Zur Erinnerung: 2016 war das Jahr von Trumps Wahl und dem Brexit. Aber was darauf folgte, war kein Aufstieg der Souveränisten und Populisten in Europa. Der «Trump-Effekt» blieb aus. Im Handelskrieg mit den USA zogen die Mitgliedstaaten an einem Strang. Mehrere Schocks wurden bewältigt, ohne dass es zu Auflösungserscheinungen gekommen wäre. Die EU wachse an ihren Krisen, heisst es. Das könnte nach einer Wiederwahl Trumps auch so sein.
Szenario 2: Trump als Steigbügelhalter Putins
Entscheidend ist der Zeitfaktor. Wenn Trump seine Drohung schnell wahr macht und amerikanische Truppen in kurzer Zeit aus Europa abzieht, werden die Verbündeten enorme Summen bereitstellen müssen, um die Lücken schliessen zu können. Das wird innenpolitische Konflikte auslösen. Schon heute stehen europäische Regierungen unter Druck, nicht nur für ihre Streitkräfte, sondern auch für die Bildung, die Gesundheitsvorsorge und die Infrastruktur mehr Geld auszugeben.
Die öffentliche Unterstützung für die Ukraine ist zwar mehrheitlich vorhanden. Aber sie steht und fällt mit den Erfolgen der ukrainischen Truppen, wie die Denkfabrik European Council on Foreign Relations (ECFR) kürzlich schrieb – und sie könnte noch weiter schwinden, wenn Rüstungsausgaben durch weitreichende Einsparungen im sozialen Bereich finanziert werden.

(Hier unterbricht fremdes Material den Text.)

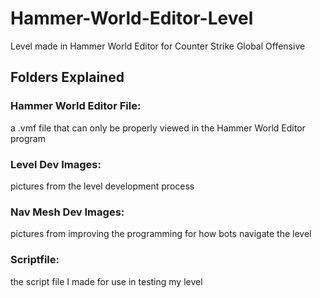 # Hammer-World-Editor-Level
Level made in Hammer World Editor for Counter Strike Global Offensive

## Folders Explained

###     Hammer World Editor File: 
a .vmf file that can only be properly viewed in the Hammer World Editor program

###     Level Dev Images: 
pictures from the level development process

###     Nav Mesh Dev Images:
pictures from improving the programming for how bots navigate the level

###     Scriptfile: 
the script file I made for use in testing my level
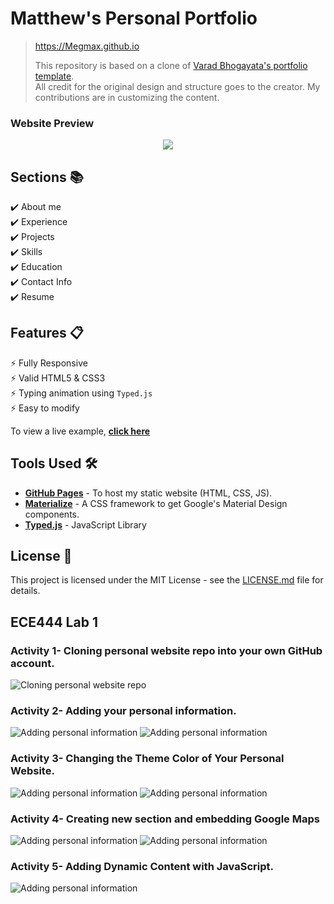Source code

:# Matthew's Personal Portfolio 

> https://Megmax.github.io
> 
> This repository is based on a clone of [Varad Bhogayata's portfolio template](https://github.com/varadbhogayata/varadbhogayata.github.io).  
All credit for the original design and structure goes to the creator. My contributions are in customizing the content.
### Website Preview
<p align="center"> 
  <kbd>
    <a href="https://MEGmax.github.io" target="_blank"><img src="/assets/ECE444/website_preview.gif">
  </a>
  </kbd>
</p>

## Sections 📚
✔️ About me\
✔️ Experience\
✔️ Projects \
✔️ Skills \
✔️ Education\
✔️ Contact Info\
✔️ Resume

## Features 📋
⚡️ Fully Responsive\
⚡️ Valid HTML5 & CSS3\
⚡️ Typing animation using `Typed.js`\
⚡️ Easy to modify

To view a live example, **[click here](https://varadbhogayata.github.io/)**

## Tools Used 🛠️
* [<b>GitHub Pages</b>](https://create-react-app.dev/docs/deployment/#github-pages) - To host my static website (HTML, CSS, JS).
* [<b>Materialize</b>](https://materializecss.com/) - A CSS framework to get Google's Material Design components.
* [<b>Typed.js</b>](https://mattboldt.com/demos/typed-js/) - JavaScript Library

## License 📄
This project is licensed under the MIT License - see the [LICENSE.md](./LICENSE) file for details.

## ECE444 Lab 1

### Activity 1- Cloning personal website repo into your own GitHub account.
![Cloning personal website repo](/assets/ECE444/Activity1.png)

### Activity 2- Adding your personal information.
![Adding personal information](/assets/ECE444/Activity2_site.png)
![Adding personal information](/assets/ECE444/Activity2_repo.png)

### Activity 3- Changing the Theme Color of Your Personal Website.
![Adding personal information](/assets/ECE444/Activity3.png)
![Adding personal information](/assets/ECE444/Activity2_repo.png)

### Activity 4- Creating new section and embedding Google Maps
![Adding personal information](/assets/ECE444/Activity4.png)
![Adding personal information](/assets/ECE444/Activity2_repo.png)

### Activity 5- Adding Dynamic Content with JavaScript.
![Adding personal information](/assets/ECE444/Activity5_site.png)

In einem pessimistischen Szenario wird Trump die amerikanischen Militärhilfen für die Ukraine schliesslich doch einstellen. Das wird die Verbündeten überfordern. Ohnehin wird in den europäischen Gesellschaften kaum noch jemand bereit sein, in eine hoffnungslose Sache zu investieren. Trump und Putin werden sich auf einen «Friedensplan» einigen, der vorsieht, dass die Ukraine die Krim und den Donbass an Russland abtritt und Moskau dafür die Waffen schweigen lässt.
Die EU wird mit einem selbstbewussten Russland konfrontiert sein, das vorläufig seinen Appetit zügelt, weiter in den Osten Europas vorzudringen. In Deutschland und Frankreich werden Stimmen lauter, sich wieder mit Putin zu arrangieren. Auch in Italien und Spanien werden die Regierungen auf eine Normalisierung der Beziehungen drängen. Über Fragen des Handels und der Sicherheit werden Trump und Putin nur noch bilateral verhandeln wollen. Die Europäische Union wird dauerhaft geschwächt.

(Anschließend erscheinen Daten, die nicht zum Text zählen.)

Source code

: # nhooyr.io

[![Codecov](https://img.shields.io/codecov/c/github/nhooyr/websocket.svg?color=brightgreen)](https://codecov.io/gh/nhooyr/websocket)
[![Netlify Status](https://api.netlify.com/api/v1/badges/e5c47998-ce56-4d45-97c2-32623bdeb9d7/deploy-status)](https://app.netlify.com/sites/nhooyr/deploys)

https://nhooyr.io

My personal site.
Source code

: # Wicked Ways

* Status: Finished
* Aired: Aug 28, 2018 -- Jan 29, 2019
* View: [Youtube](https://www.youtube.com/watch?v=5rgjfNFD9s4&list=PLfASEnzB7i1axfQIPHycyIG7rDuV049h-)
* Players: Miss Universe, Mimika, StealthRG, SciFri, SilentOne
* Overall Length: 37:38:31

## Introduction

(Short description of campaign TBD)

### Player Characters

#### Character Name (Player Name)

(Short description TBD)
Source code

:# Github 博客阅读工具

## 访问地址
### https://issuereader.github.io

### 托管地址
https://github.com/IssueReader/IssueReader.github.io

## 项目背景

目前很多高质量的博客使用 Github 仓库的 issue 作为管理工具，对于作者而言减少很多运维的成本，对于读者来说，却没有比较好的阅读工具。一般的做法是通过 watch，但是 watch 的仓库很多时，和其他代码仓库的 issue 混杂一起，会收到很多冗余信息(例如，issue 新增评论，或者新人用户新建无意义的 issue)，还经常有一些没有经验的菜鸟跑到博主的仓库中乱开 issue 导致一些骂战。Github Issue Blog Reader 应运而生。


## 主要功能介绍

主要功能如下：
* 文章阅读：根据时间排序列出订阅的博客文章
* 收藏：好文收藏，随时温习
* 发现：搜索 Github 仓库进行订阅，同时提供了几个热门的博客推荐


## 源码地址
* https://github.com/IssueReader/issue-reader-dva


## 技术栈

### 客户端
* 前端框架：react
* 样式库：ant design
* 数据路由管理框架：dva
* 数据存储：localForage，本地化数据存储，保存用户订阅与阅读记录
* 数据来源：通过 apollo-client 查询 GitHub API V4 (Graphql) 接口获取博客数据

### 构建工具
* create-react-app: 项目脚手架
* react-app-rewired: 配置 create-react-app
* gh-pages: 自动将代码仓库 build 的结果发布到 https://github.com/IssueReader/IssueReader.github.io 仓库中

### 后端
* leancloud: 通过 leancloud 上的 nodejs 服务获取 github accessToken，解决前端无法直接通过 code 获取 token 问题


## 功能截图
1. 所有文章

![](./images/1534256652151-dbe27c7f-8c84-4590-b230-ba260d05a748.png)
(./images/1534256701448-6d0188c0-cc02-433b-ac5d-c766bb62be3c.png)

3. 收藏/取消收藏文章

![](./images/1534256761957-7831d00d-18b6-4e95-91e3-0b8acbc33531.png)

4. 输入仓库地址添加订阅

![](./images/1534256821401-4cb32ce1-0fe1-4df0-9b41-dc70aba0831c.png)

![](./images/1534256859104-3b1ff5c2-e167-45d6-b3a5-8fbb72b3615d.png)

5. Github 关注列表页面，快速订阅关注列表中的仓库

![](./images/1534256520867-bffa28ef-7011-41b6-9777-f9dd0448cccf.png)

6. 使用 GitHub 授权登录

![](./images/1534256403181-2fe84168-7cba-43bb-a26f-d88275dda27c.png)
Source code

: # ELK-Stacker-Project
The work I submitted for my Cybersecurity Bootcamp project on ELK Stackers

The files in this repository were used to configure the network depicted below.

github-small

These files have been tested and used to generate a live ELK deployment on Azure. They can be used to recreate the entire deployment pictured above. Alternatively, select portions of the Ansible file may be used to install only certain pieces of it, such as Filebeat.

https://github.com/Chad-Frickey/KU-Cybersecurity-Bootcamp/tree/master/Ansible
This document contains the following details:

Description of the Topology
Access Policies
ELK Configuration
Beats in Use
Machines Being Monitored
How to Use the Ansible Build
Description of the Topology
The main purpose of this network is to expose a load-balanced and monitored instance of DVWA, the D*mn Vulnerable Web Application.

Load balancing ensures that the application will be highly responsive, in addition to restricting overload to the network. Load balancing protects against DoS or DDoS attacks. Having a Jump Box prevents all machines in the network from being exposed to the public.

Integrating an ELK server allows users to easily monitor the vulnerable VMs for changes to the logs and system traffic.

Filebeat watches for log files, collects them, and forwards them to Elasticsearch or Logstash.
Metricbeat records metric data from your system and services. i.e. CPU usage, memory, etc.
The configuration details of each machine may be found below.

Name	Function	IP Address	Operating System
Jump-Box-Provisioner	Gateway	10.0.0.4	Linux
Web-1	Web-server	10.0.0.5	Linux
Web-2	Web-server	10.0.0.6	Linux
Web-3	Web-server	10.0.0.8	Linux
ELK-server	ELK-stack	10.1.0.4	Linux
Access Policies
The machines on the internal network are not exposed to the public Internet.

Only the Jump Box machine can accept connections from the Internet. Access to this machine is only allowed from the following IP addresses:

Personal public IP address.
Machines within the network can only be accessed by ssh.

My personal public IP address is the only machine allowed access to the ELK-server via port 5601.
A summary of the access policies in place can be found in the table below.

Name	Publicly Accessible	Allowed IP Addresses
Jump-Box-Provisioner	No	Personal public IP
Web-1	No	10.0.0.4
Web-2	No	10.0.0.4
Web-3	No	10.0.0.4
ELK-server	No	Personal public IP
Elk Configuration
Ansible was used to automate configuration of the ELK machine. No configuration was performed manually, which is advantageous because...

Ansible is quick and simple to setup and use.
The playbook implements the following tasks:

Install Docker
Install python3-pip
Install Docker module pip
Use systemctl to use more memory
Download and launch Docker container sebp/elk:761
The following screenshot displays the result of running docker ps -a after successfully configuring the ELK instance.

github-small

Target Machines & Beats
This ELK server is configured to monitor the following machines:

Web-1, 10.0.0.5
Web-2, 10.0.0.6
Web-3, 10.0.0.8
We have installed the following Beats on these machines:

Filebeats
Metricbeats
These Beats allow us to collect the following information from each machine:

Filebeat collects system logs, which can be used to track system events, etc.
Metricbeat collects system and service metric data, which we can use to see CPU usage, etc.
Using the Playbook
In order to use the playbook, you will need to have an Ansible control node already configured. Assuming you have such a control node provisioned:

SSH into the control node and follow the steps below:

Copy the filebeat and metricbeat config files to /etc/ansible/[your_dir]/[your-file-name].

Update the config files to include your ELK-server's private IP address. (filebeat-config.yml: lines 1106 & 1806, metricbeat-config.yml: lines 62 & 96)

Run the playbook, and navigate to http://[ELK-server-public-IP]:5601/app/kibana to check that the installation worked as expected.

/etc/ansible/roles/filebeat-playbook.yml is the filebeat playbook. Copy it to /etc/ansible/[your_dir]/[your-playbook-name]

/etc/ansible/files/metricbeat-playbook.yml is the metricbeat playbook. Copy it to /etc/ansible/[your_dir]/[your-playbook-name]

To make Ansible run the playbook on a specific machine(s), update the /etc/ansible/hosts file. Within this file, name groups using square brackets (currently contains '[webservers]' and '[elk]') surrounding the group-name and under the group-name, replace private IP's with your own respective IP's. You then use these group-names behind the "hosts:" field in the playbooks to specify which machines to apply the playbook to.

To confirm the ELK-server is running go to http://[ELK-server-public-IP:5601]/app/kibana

Szenario 3: Der permanente Deal
Vielleicht bleibt die «Trumpocalypse» aber auch aus, und eine zweite Amtszeit des Republikaners wird überraschend unspektakulär. Trumps Politik war vielleicht oft chaotisch und rücksichtslos, aber sie war auch durchgehend transaktional. Das heisst, sie war danach ausgerichtet, politische Entscheide auf der Grundlage von kurzfristigen Interessen und persönlichen Vorteilen zu treffen.

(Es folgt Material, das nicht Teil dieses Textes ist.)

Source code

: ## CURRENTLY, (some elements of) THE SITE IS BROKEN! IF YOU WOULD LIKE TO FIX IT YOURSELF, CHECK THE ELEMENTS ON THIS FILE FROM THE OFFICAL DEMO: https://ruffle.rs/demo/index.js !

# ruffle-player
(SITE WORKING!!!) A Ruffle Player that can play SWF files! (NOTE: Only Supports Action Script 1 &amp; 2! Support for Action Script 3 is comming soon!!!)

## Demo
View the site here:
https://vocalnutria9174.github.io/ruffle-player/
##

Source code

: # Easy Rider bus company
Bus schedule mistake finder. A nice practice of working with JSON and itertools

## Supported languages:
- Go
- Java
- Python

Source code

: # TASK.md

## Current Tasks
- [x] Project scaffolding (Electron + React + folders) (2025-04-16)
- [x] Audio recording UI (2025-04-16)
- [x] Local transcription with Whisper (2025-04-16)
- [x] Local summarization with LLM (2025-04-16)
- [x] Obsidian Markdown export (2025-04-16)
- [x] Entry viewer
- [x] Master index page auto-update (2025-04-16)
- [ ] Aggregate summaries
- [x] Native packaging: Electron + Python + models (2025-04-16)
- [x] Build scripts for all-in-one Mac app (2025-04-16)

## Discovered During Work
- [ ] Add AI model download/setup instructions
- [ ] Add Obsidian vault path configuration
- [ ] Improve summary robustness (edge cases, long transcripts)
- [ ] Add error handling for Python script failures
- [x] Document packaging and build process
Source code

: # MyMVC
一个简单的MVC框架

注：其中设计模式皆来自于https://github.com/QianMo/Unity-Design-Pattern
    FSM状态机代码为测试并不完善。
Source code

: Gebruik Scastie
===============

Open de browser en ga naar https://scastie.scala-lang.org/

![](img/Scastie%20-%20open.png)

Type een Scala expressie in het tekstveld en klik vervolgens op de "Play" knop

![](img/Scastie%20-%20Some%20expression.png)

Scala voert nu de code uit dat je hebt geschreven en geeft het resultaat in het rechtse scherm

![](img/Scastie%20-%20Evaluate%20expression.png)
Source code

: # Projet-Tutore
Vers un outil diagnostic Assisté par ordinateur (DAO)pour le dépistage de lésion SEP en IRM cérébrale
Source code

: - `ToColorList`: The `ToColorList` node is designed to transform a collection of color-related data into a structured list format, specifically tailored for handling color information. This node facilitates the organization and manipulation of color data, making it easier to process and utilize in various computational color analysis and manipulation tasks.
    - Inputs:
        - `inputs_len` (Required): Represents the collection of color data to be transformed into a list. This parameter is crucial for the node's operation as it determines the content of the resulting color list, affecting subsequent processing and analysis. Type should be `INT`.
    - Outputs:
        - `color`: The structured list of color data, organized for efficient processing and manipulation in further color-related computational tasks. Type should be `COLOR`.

Übersetzt hiesse das beispielsweise, dem nächsten Amtsinhaber im Weissen Haus nicht nur zu versprechen, mehr Geld für die Verteidigung auszugeben und damit die Lasten fairer zu verteilen, sondern dieses Geld auch für amerikanische Waffen auszugeben. Das tun die meisten Verbündeten sowieso schon.
Trumps Rückkehr dürfte ein Stresstest für die transatlantischen Beziehungen sein. Doch es gibt Stimmen, die zur Gelassenheit aufrufen. Die deutsche Aussenhandelsgesellschaft Germany Trade and Invest (GTAI) bilanzierte kürzlich, dass in der Handels- und Wirtschaftspolitik keine echten Unterschiede zwischen den Amtszeiten von Trump und seinem Nachfolger Joe Biden zu erkennen gewesen seien. Trumps protektionistischen Kurs habe Biden fortgesetzt, wenn auch in weniger aggressivem Ton.
Die Verabschiedung der neuen Militärhilfen für die Ukraine weckt die Hoffnung, dass der Mann, der im amerikanischen Wahlkampf damit prahlte, den russischen Angriffskrieg in 24 Stunden beenden zu können, für rationale Argumente nicht ganz unempfänglich ist. Für die Europäer wiederum gilt, den Kopf nicht in den Sand zu stecken, sondern unabhängig vom Wahlausgang in den USA mehr für ihre Verteidigung zu tun. Das ist in ihrem ureigenen Interesse.